▶ [HOW TO COMPLETE THIS TASK]
What are the lines, written out exactly, from the one containing "realizations of Lie" to the end of the entries below? Include both ends and nothing more.

━━━ SUPPLIED RECORDS ━━━

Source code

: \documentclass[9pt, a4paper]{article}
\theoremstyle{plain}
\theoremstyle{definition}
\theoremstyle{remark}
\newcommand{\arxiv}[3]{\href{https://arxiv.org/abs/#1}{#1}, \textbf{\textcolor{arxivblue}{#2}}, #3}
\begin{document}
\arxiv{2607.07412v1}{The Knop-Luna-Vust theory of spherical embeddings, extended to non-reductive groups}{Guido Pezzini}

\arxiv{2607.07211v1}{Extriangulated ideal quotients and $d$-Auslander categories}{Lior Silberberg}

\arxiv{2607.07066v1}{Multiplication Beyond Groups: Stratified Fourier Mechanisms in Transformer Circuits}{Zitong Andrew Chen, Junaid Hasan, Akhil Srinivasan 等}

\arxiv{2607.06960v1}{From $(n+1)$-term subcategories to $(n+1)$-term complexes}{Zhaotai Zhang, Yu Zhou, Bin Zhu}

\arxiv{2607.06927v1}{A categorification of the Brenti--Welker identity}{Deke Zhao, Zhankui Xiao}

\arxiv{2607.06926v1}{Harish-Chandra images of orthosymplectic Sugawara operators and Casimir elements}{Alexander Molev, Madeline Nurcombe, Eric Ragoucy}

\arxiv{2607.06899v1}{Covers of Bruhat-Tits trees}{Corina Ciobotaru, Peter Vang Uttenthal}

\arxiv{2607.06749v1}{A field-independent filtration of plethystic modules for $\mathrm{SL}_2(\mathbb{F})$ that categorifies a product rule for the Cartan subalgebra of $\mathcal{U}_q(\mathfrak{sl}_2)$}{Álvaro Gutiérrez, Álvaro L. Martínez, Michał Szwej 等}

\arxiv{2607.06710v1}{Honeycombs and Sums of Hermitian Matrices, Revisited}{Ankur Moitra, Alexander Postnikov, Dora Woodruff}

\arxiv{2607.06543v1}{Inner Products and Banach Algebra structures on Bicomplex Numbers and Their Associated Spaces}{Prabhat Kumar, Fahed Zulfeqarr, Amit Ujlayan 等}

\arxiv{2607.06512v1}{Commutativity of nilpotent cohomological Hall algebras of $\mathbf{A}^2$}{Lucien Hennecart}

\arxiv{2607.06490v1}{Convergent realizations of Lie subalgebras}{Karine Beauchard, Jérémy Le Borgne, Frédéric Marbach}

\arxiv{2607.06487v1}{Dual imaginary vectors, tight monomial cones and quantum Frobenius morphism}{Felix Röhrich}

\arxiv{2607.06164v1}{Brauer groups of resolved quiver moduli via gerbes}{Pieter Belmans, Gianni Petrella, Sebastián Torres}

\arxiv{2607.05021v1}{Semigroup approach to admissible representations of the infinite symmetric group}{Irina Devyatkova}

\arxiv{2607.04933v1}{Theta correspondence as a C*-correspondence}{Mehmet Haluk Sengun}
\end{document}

━━━

▶ [REPLY TO THE EXERCISE]
\arxiv{2607.06490v1}{Convergent realizations of Lie subalgebras}{Karine Beauchard, Jérémy Le Borgne, Frédéric Marbach}

\arxiv{2607.06487v1}{Dual imaginary vectors, tight monomial cones and quantum Frobenius morphism}{Felix Röhrich}

\arxiv{2607.06164v1}{Brauer groups of resolved quiver moduli via gerbes}{Pieter Belmans, Gianni Petrella, Sebastián Torres}

\arxiv{2607.05021v1}{Semigroup approach to admissible representations of the infinite symmetric group}{Irina Devyatkova}

\arxiv{2607.04933v1}{Theta correspondence as a C*-correspondence}{Mehmet Haluk Sengun}
\end{document}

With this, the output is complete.